Figures 5–8 show XPS data collected from electrodes made using the surface-modified silicon particles described above. These spectra show not only the constituent elements of the surface-modified silicon particles but also the other components used to fabricate the electrodes. A comparison of the C 1s spectra collected from the electrodes is shown in Fig. 5. The C 1s spectra of electrodes fabricated with the Si/C and Si/C/PEG materials show signals at ∼282.8 [SiCx (1 < x < 2)], ∼283.9 [graphite and carbon black], ∼285.3 [—CC—, —CH], ∼287.2 [—C—O], and 289.2 [O—C=O] eV. Electrodes fabricated using Si/C/PVdF and Si/C/PFO particles show contributions at ∼289.0 [O—C=O] and 293.9 [—CF2CF3] eV (Si/C/PFO only).

The Si 2p regions collected from electrodes fabricated with the surface-modified silicon particles are shown in Fig. 6. As signal from silicon comes only from the surface-modified particles, the spectra appear to be fairly similar to those of raw powders.
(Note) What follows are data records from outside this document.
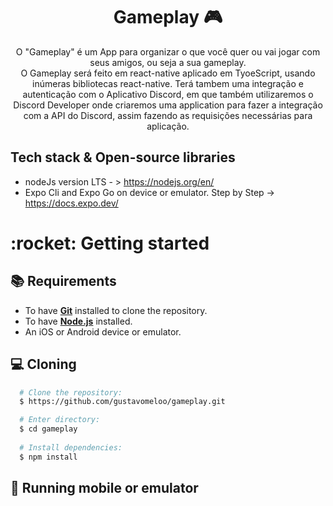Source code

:<h1 align="center">Gameplay 🎮</h1>

<p align="center">  
O "Gameplay" é um App para organizar o que você quer ou vai jogar com seus amigos, ou seja a sua gameplay.<br>
O Gameplay será feito em react-native aplicado em TyoeScript, usando inúmeras bibliotecas react-native. Terá tambem uma integração e autenticação com o Aplicativo Discord, em que também utilizaremos o Discord Developer onde criaremos uma application para fazer a integração com a API do Discord, assim fazendo as requisições necessárias para aplicação.
</p>

## Tech stack & Open-source libraries

- nodeJs version LTS - > https://nodejs.org/en/
- Expo Cli and Expo Go on device or emulator. Step by Step -> https://docs.expo.dev/ 


<h1>:rocket: Getting started</h1>

## :books: Requirements
- To have [**Git**](https://git-scm.com/) installed to clone the repository.
- To have [**Node.js**](https://nodejs.org/en/) installed.
- An iOS or Android device or emulator.

## :computer: Cloning

``` bash
  # Clone the repository:
  $ https://github.com/gustavomeloo/gameplay.git

  # Enter directory:
  $ cd gameplay
  
  # Install dependencies:
  $ npm install
```

## :iphone: Running mobile or emulator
The Si/C, Si/C/PEG, and n-SiO materials show intensities at ∼99.3 [Si], ∼100.5 [SiOy (1 < y < 2)], ∼102.3 [SiCxOy], and ∼103.4 [SiO2] eV. The fluorine-containing Si/C/PVdF- and Si/C/PFO-based electrodes show additional intensity in the spectra at 102.3 [SiCxOy, SiFz (1 < z < 4) (Ref. 14)] and 103.3 [SiO2, SiOaFb] eV.

The O 1s spectra collected from the electrodes fabricated with the surface-modified silicon particles are shown in Fig. 7. These spectra also appear to be fairly similar to those of raw particles. The spectra indicate intensities at ∼532.3 [—C=O, O—C=O, SiOy] and ∼533.6 [—C—O] eV. The F 1s spectra from the electrodes are shown in Fig. 8. Both the Si/C/PVdF-based and the Si/C/PFO-based electrodes indicate signals at ∼685.6 [LiF] and ∼686.7 [SiOaFb] eV. The Si/C/PFO-based electrode shows an additional signal at 688.8 [CF2, CF3] eV.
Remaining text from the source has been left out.